··· AVAILABLE DATA ···

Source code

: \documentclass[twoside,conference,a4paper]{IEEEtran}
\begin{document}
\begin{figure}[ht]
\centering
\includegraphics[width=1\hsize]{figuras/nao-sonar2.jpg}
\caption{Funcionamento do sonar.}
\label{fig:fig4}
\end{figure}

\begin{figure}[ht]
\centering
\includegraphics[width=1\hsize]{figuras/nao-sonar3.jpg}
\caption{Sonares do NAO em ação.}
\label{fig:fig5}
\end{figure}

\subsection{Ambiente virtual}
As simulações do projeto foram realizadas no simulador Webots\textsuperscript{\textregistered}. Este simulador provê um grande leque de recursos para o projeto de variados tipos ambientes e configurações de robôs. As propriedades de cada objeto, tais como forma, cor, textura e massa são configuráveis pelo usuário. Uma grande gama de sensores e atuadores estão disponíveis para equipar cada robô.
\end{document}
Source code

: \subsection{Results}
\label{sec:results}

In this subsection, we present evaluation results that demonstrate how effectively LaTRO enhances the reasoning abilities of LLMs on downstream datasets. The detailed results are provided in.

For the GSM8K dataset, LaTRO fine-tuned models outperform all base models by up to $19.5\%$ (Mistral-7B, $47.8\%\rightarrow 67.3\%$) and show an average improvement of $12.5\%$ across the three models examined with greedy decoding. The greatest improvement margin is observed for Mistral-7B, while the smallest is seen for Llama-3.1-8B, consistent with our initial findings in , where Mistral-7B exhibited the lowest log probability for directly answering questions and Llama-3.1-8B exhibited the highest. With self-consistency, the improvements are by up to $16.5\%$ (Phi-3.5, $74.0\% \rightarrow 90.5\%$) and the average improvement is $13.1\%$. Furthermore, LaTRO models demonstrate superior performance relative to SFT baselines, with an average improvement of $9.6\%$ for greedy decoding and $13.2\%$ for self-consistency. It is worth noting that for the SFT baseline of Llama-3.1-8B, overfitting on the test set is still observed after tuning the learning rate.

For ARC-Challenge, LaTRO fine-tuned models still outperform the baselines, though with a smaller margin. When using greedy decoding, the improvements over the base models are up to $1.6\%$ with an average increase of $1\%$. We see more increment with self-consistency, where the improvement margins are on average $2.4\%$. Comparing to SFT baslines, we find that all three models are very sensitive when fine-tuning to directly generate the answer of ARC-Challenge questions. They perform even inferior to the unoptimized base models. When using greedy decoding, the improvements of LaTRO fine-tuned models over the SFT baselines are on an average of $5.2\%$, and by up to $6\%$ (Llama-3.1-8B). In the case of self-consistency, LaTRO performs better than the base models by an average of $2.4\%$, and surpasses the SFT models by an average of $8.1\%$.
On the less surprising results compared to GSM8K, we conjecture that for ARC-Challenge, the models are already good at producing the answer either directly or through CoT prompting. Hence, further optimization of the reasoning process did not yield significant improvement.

···

> [WORK ORDER]:
In the data, how many lines hold the word "subsection"? State that number alone.

> [EXERCISE RESULT]:
3